First, a history lesson!  Today is Reformation Sunday, when Protestant churches around the world celebrate and remember the men and women who challenged the Catholic church and eventually broke away from it, creating a new way of following Christ and honoring God in community.  If you’ve studied this, you’ll remember that the Reformation was ignited in 1517 when Martin Luther nailed his 95 theses to the door of Wittenberg Chapel in Germany.  He was protesting the sale of indulgences, amongst other excesses and injustices wrought by the church at that time.  One would think that those days are far behind us, and they are – we get on beautifully well with our neighbors at St. Matthew’s, but there are still a few cultural flashpoints on which we differ with the Catholic community at large – who can be ordained, and a woman’s right to choose chief among them.  Our Presbyterian practice has grown distinct from the others even in our Protestant family: the Lutherans, the Congregationalists, the Methodists, the Baptists and so on.  Still, we all trace our roots back to the nail in the door at Wittenberg, back to that furious cleric courageous enough to criticize the church.

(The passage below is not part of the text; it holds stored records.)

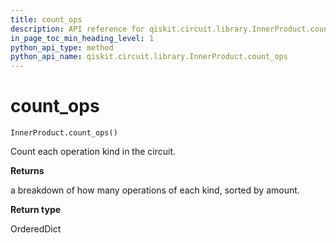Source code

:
 ```yaml
---
title: count_ops
description: API reference for qiskit.circuit.library.InnerProduct.count_ops
in_page_toc_min_heading_level: 1
python_api_type: method
python_api_name: qiskit.circuit.library.InnerProduct.count_ops
---
```


# count\_ops

<span id="qiskit.circuit.library.InnerProduct.count_ops" />

`InnerProduct.count_ops()`

Count each operation kind in the circuit.

**Returns**

a breakdown of how many operations of each kind, sorted by amount.

**Return type**

OrderedDict

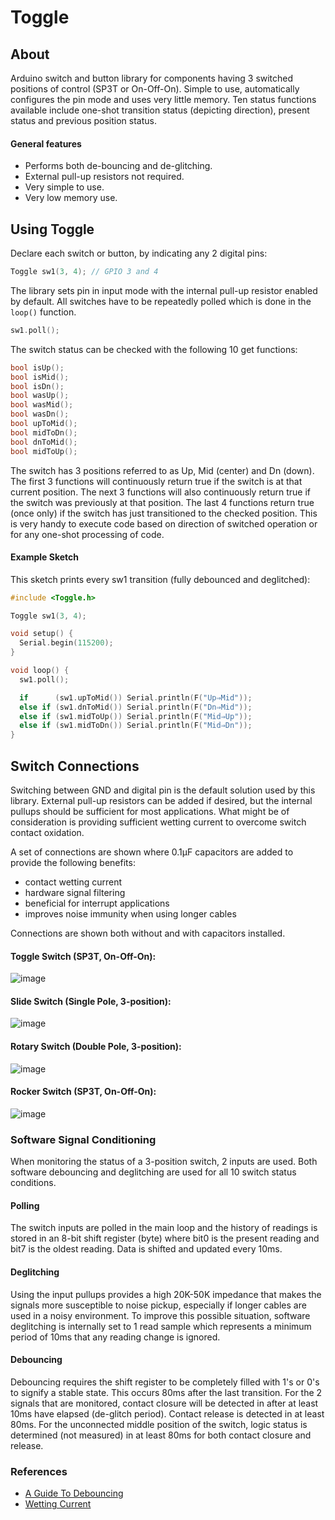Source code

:# Toggle
##  About

Arduino switch and button library for components having 3 switched positions of control (SP3T or On-Off-On). Simple to use, automatically configures the pin mode and uses very little memory. Ten status functions available include one-shot transition status (depicting direction),  present status and previous position status. 

#### General features

- Performs both de-bouncing and de-glitching.
- External pull-up resistors not required.
- Very simple to use.
- Very low memory use.

## Using Toggle

Declare each switch or button, by indicating any 2 digital pins:

```c++
Toggle sw1(3, 4); // GPIO 3 and 4
```

The library sets pin in input mode with the internal  pull-up resistor enabled by default. All switches have to be repeatedly polled which is done in the `loop()` function.

```c++
sw1.poll();
```

The switch status can be checked with the following 10 get functions:

```c++
bool isUp();
bool isMid();
bool isDn();
bool wasUp();
bool wasMid();
bool wasDn();
bool upToMid();
bool midToDn();
bool dnToMid();
bool midToUp();
```

The switch has 3 positions referred to as Up, Mid (center) and Dn (down). The first 3 functions will continuously return true if the switch is at that current position. The next 3 functions will also continuously return true if the switch was previously at that position. The last 4 functions return true (once only) if the switch has just transitioned to the checked position. This is very handy to execute code based on direction of switched operation or for any one-shot processing of code.

#### Example Sketch

This sketch prints every sw1 transition (fully debounced and deglitched):

```c++
#include <Toggle.h>

Toggle sw1(3, 4);

void setup() {
  Serial.begin(115200);
}

void loop() {
  sw1.poll();

  if      (sw1.upToMid()) Serial.println(F("Up⇒Mid"));
  else if (sw1.dnToMid()) Serial.println(F("Dn⇒Mid"));
  else if (sw1.midToUp()) Serial.println(F("Mid⇒Up"));
  else if (sw1.midToDn()) Serial.println(F("Mid⇒Dn"));
}
```

## Switch Connections

Switching between GND and digital pin is the default solution used by this library. External pull-up resistors can be added if desired, but the internal pullups should be sufficient for most applications. What might be of consideration is providing sufficient wetting current to overcome switch contact oxidation.

A set of connections are shown where 0.1μF capacitors are added to provide the following benefits:

- contact wetting current
- hardware signal filtering 
- beneficial for interrupt applications
- improves noise immunity when using longer cables 

Connections are shown both without and with capacitors installed.



#### Toggle Switch (SP3T, On-Off-On):

![image](https://user-images.githubusercontent.com/63488701/166512833-eda91d35-60bd-4846-95cb-326a442edfac.png)



#### Slide Switch (Single Pole, 3-position):

![image](https://user-images.githubusercontent.com/63488701/166516607-82f0c9c1-e627-4769-bb15-5df6c0bd8784.png)



#### Rotary Switch (Double Pole, 3-position):

![image](https://user-images.githubusercontent.com/63488701/166517355-0869726d-dca0-4125-bb3e-2bebe63f6afb.png)



#### Rocker Switch (SP3T, On-Off-On):

![image](https://user-images.githubusercontent.com/63488701/166518133-6c991e99-1618-404b-b9b4-62c0c0f79dae.png)



### Software Signal Conditioning

When monitoring the status of a 3-position switch, 2 inputs are used. Both software debouncing and deglitching are used for all 10 switch status conditions.

#### Polling

The switch inputs are polled in the main loop and the history of readings is stored in an 8-bit shift register (byte) where bit0 is the present reading and bit7 is the oldest reading. Data is shifted and updated every 10ms.

#### Deglitching

Using the input pullups provides a high 20K-50K impedance that makes the signals more susceptible to noise pickup, especially if longer cables are used in a noisy environment. To improve this possible situation, software deglitching is internally set to 1 read sample which represents a minimum period of 10ms that any reading change is ignored.

#### Debouncing

Debouncing requires the shift register to be completely filled with 1's or 0's to signify a stable state. This occurs 80ms after the last transition. For the 2 signals that are monitored, contact closure will be detected in after at least 10ms have elapsed (de-glitch period). Contact release is detected in at least 80ms. For the unconnected middle position of the switch, logic status is determined (not measured) in at least 80ms for both contact closure and release. 

### References

- [A Guide To Debouncing](http://www.ganssle.com/item/debouncing-switches-contacts-code.htm)
- [Wetting Current](https://en.wikipedia.org/wiki/Wetting_current)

Luther, Calvin, Zwingli, Knox, and the other reformers didn’t believe that people needed an intermediary between themselves and God.  Instead, they taught people to read and put Bibles into peoples’ hands, so for the first time, ordinary folks had the chance to see and interpret scripture for themselves.  Before this time, education was restricted to the clergy and aristocracy – but the Reformers saw the importance of literacy and learning for everyone, which led to greater access to education for poor people across Europe.  Part of what drove the reformation was the invention of the printing press –when people had access to Bibles printed in their native tongue and could read the Word for themselves, it changed them, opening their imagination to new ways of building faithful community, to be in relationship with God.

We still believe that Christ alone is Lord of the conscience – that we can determine what is right and wrong, discern God’s will for ourselves and our churches through prayer and reflection, discussion and debate.  We see this at all levels of the Presbyterian church, in the work of the session, the Presbytery, the General Assembly.  And we believe that we are the church reformed, always being reformed…. Thanks be to God!  That is, the reformation wasn’t a one-time event.  God is still at work: shaping, changing, pushing us to adapt to new challenges and circumstances.  We are a confessional church, which means that at critical moments in history, we stop and assess, to reaffirm what we believe about who God is, who we are, and what we are called to do.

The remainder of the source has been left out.